2.4.2. In verband met de mogelijkheid van misverstand of onberadenheid, en in verband met de regel dat een ingetrokken standpunt in beginsel niet wederom in hogere instantie mag worden opgevoerd, kan een standpunt slechts dan als ter zitting ingetrokken worden aangemerkt indien de belanghebbende uitdrukkelijk en ondubbelzinnig verklaart dit standpunt in te trekken.
2.4.3. Uit de gedingstukken kan niet worden afgeleid dat belanghebbende zijn standpunt dat de premieplicht in 2013 moet worden beperkt tot het aantal dagen waarop de in 2.4.1 genoemde berekening is gebaseerd uitdrukkelijk en ondubbelzinnig heeft prijsgegeven. Het in 2.2.2 weergegeven oordeel is daarom onvoldoende gemotiveerd. Het middel slaagt in zoverre.
2.5. De middelen kunnen voor het overige niet tot cassatie leiden. De Hoge Raad hoeft niet te motiveren waarom hij tot dit oordeel is gekomen. Bij de beoordeling van deze klachten is het namelijk niet nodig om antwoord te geven op vragen die van belang zijn voor de eenheid of de ontwikkeling van het recht (zie artikel 81, lid 1, van de Wet op de rechterlijke organisatie).

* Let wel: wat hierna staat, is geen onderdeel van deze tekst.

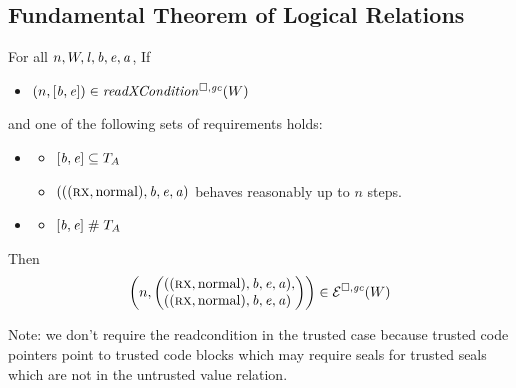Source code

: \documentclass[a4paper]{article}
\begin{document}
\subsection{Fundamental Theorem of Logical Relations}
\begin{theorem}[FTLR]
  \label{thm:ftlr}
  For all $n,W,\mathit{l},\mathit{b},\mathit{e},\mathit{a}$,
  If
  \begin{itemize}
  \item $\npair{[\baddr,\eaddr]} \in \xReadCond{W}$
  \end{itemize}
  and one of the following sets of requirements holds:
  \begin{itemize}
  \item \begin{itemize}
    \item $[\mathit{b},\mathit{e}] \subseteq T_{A}$
    \item $({((\textsc{rx},\mathrm{normal}),\mathit{b},\mathit{e},\mathit{a})}$ behaves reasonably up to $n$ steps.
    \end{itemize}
  \item
    \begin{itemize}
    \item $[\mathit{b},\mathit{e}] \mathrel{\#} T_{A}$
    \end{itemize}
  \end{itemize}
  Then
  \[
    \npair{\left(\arraycolsep=0pt\array{l}((\rx,\normal),\baddr,\eaddr,\aaddr),\\
      ((\rx,\normal),\baddr,\eaddr,\aaddr)\endarray\right)} \in \lre(W)
  \]
\end{theorem}
Note: we don't require the readcondition in the trusted case because trusted code pointers point to trusted code blocks which may require seals for trusted seals which are not in the untrusted value relation.
\end{document}
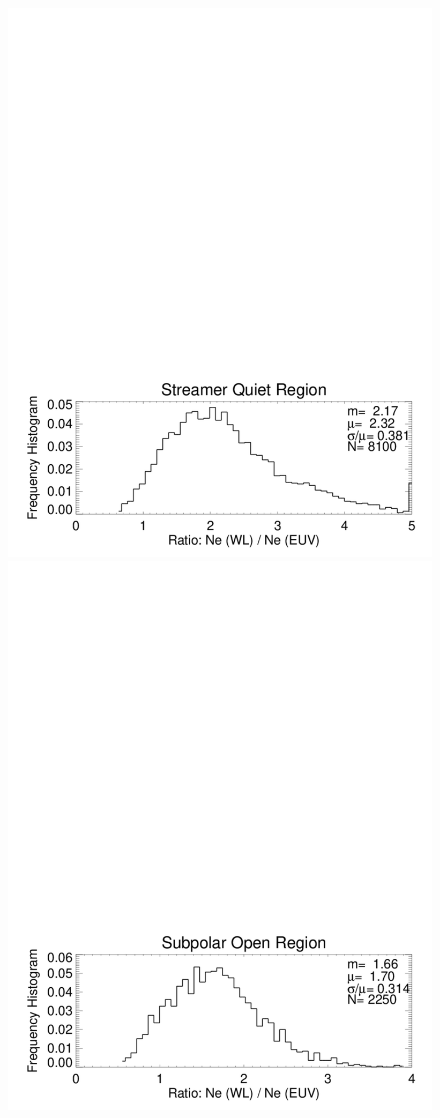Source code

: \documentclass[baaa]{baaa}
\begin{document}
\begin{figure}[!ht]
  \centering
  \includegraphics[width=\columnwidth]{comparison_quiet_region_039_bloqueados.pdf}
  \includegraphics[width=\columnwidth]{comparison_open_region_039_bloqueados.pdf}\\

\end{figure}
\end{document}
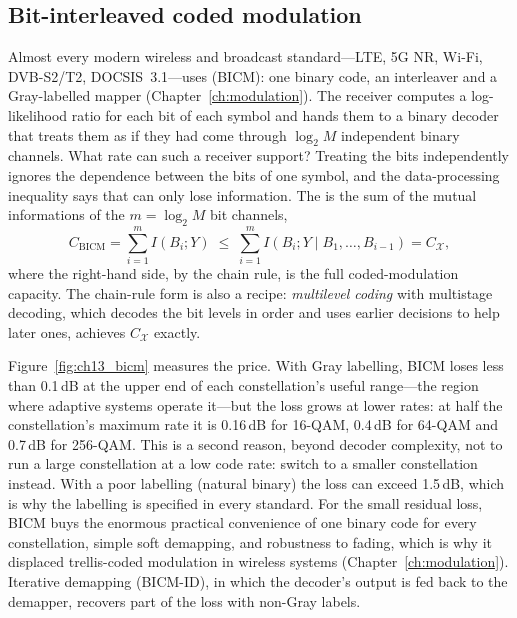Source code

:
\subsection{Bit-interleaved coded modulation}

Almost every modern wireless and broadcast standard---LTE, 5G NR, Wi-Fi, DVB-S2/T2, DOCSIS~3.1---uses
 (BICM): one binary code, an interleaver and a Gray-labelled
mapper (Chapter~\ref{ch:modulation}). The receiver computes a log-likelihood ratio for each bit of
each symbol and hands them to a binary decoder that treats them as if they had come through $\log_2M$
independent binary channels. What rate can such a receiver support? Treating the bits
independently ignores the dependence between the bits of one symbol, and the
data-processing inequality says that can only lose information. The  is the sum
of the mutual informations of the $m=\log_2M$ bit channels,
\begin{equation}
C_{\text{BICM}}=\sum_{i=1}^{m}I(B_i;Y)\;\le\;\sum_{i=1}^{m}I(B_i;Y\mid B_1,\ldots,B_{i-1})=C_{\mathcal{X}},
\label{eq:ch13:bicm}
\end{equation}
where the right-hand side, by the chain rule, is the full coded-modulation capacity. The chain-rule
form is also a recipe: \emph{multilevel coding} with multistage decoding, which decodes the bit
levels in order and uses earlier decisions to help later ones, achieves $C_{\mathcal{X}}$ exactly.

Figure~\ref{fig:ch13_bicm} measures the price. With Gray labelling, BICM loses less than 0.1\,dB
at the upper end of each constellation's useful range---the region where adaptive systems operate
it---but the loss grows at lower rates: at half the constellation's maximum rate it is 0.16\,dB
for 16-QAM, 0.4\,dB for 64-QAM and 0.7\,dB for 256-QAM. This is a second reason, beyond decoder
complexity, not to run a large constellation at a low code rate: switch to a smaller constellation
instead. With a poor labelling (natural binary) the loss can exceed 1.5\,dB, which is why the
labelling is specified in every standard. For the small residual loss, BICM buys the enormous
practical convenience of one binary code for every constellation, simple soft demapping, and
robustness to fading, which is why it displaced trellis-coded modulation in wireless systems
(Chapter~\ref{ch:modulation}). Iterative demapping (BICM-ID), in which the decoder's output is fed
back to the demapper, recovers part of the loss with non-Gray labels.

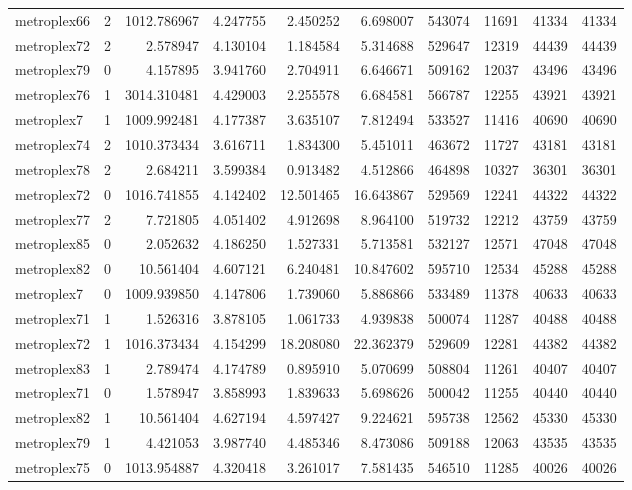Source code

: \begin{longtable}{|l|r|r|r|r|r|r|r|r|r|}
metroplex66 & 2 & 1012.786967 & 4.247755 & 2.450252 & 6.698007 & 543074 & 11691 & 41334 & 41334 \\
metroplex72 & 2 & 2.578947 & 4.130104 & 1.184584 & 5.314688 & 529647 & 12319 & 44439 & 44439 \\
metroplex79 & 0 & 4.157895 & 3.941760 & 2.704911 & 6.646671 & 509162 & 12037 & 43496 & 43496 \\
metroplex76 & 1 & 3014.310481 & 4.429003 & 2.255578 & 6.684581 & 566787 & 12255 & 43921 & 43921 \\
metroplex7 & 1 & 1009.992481 & 4.177387 & 3.635107 & 7.812494 & 533527 & 11416 & 40690 & 40690 \\
metroplex74 & 2 & 1010.373434 & 3.616711 & 1.834300 & 5.451011 & 463672 & 11727 & 43181 & 43181 \\
metroplex78 & 2 & 2.684211 & 3.599384 & 0.913482 & 4.512866 & 464898 & 10327 & 36301 & 36301 \\
metroplex72 & 0 & 1016.741855 & 4.142402 & 12.501465 & 16.643867 & 529569 & 12241 & 44322 & 44322 \\
metroplex77 & 2 & 7.721805 & 4.051402 & 4.912698 & 8.964100 & 519732 & 12212 & 43759 & 43759 \\
metroplex85 & 0 & 2.052632 & 4.186250 & 1.527331 & 5.713581 & 532127 & 12571 & 47048 & 47048 \\
metroplex82 & 0 & 10.561404 & 4.607121 & 6.240481 & 10.847602 & 595710 & 12534 & 45288 & 45288 \\
metroplex7 & 0 & 1009.939850 & 4.147806 & 1.739060 & 5.886866 & 533489 & 11378 & 40633 & 40633 \\
metroplex71 & 1 & 1.526316 & 3.878105 & 1.061733 & 4.939838 & 500074 & 11287 & 40488 & 40488 \\
metroplex72 & 1 & 1016.373434 & 4.154299 & 18.208080 & 22.362379 & 529609 & 12281 & 44382 & 44382 \\
metroplex83 & 1 & 2.789474 & 4.174789 & 0.895910 & 5.070699 & 508804 & 11261 & 40407 & 40407 \\
metroplex71 & 0 & 1.578947 & 3.858993 & 1.839633 & 5.698626 & 500042 & 11255 & 40440 & 40440 \\
metroplex82 & 1 & 10.561404 & 4.627194 & 4.597427 & 9.224621 & 595738 & 12562 & 45330 & 45330 \\
metroplex79 & 1 & 4.421053 & 3.987740 & 4.485346 & 8.473086 & 509188 & 12063 & 43535 & 43535 \\
metroplex75 & 0 & 1013.954887 & 4.320418 & 3.261017 & 7.581435 & 546510 & 11285 & 40026 & 40026 \\

\end{longtable}
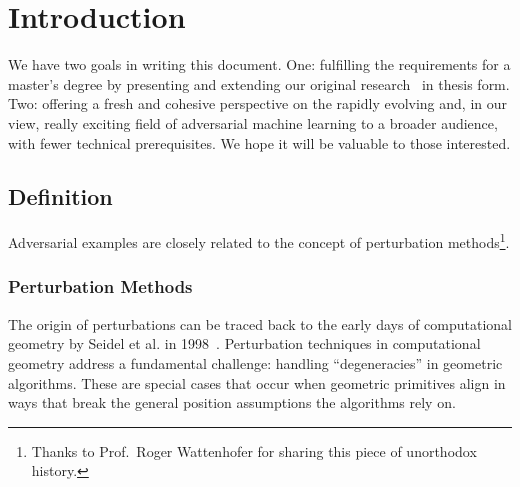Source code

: \documentclass[a4paper, oneside]{discothesis}
\begin{document}
\tableofcontents

\mainmatter

\chapter{Introduction}

We have two goals in writing this document. One: fulfilling the requirements for a master's degree by presenting and extending our original research~\cite{jabary2024seeing} in thesis form. Two: offering a fresh and cohesive perspective on the rapidly evolving and, in our view, really exciting field of adversarial machine learning to a broader audience, with fewer technical prerequisites. We hope it will be valuable to those interested.

\section{Definition}

Adversarial examples are closely related to the concept of perturbation methods\footnote{Thanks to Prof.\ Roger Wattenhofer for sharing this piece of unorthodox history.}.

\subsection{Perturbation Methods}

The origin of perturbations can be traced back to the early days of computational geometry by Seidel et al. in 1998~\cite{seidel1998nature}. Perturbation techniques in computational geometry address a fundamental challenge: handling ``degeneracies'' in geometric algorithms. These are special cases that occur when geometric primitives align in ways that break the general position assumptions the algorithms rely on.
\end{document}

2.6. De slotsom is dat de uitspraak van het Hof niet in stand kan blijven. Verwijzing moet volgen.
3. Proceskosten
De Staatssecretaris zal worden veroordeeld in de kosten van het geding in cassatie.
Door het verwijzingshof zal worden beoordeeld of aan belanghebbende voor de kosten van het geding voor het Hof, van het geding voor de Rechtbank en in verband met de behandeling van het bezwaar een vergoeding moet worden toegekend.
4. Beslissing
De Hoge Raad:
verklaart het beroep in cassatie gegrond,
vernietigt de uitspraak van het Hof, behalve ten aanzien van de beslissingen inzake het griffierecht en voor zover de beroepen tegen de aanslagen voor de jaren 2011 en 2012 ongegrond zijn verklaard,
verwijst het geding naar het Gerechtshof Den Haag ter verdere behandeling en beslissing van de zaak met inachtneming van dit arrest,
draagt de Staatssecretaris van Financiën op aan belanghebbende te vergoeden het griffierecht dat belanghebbende voor de behandeling van het beroep in cassatie heeft betaald van € 128, en
veroordeelt de Staatssecretaris van Financiën in de kosten van belanghebbende voor het geding in cassatie, vastgesteld op € 2.100 voor beroepsmatig verleende rechtsbijstand.
Dit arrest is gewezen door de vice-president R.J. Koopman als voorzitter, en de raadsheren J. Wortel en A.F.M.Q. Beukers-van Dooren, in tegenwoordigheid van de waarnemend griffier F. Treuren, en in het openbaar uitgesproken op 23 oktober 2020.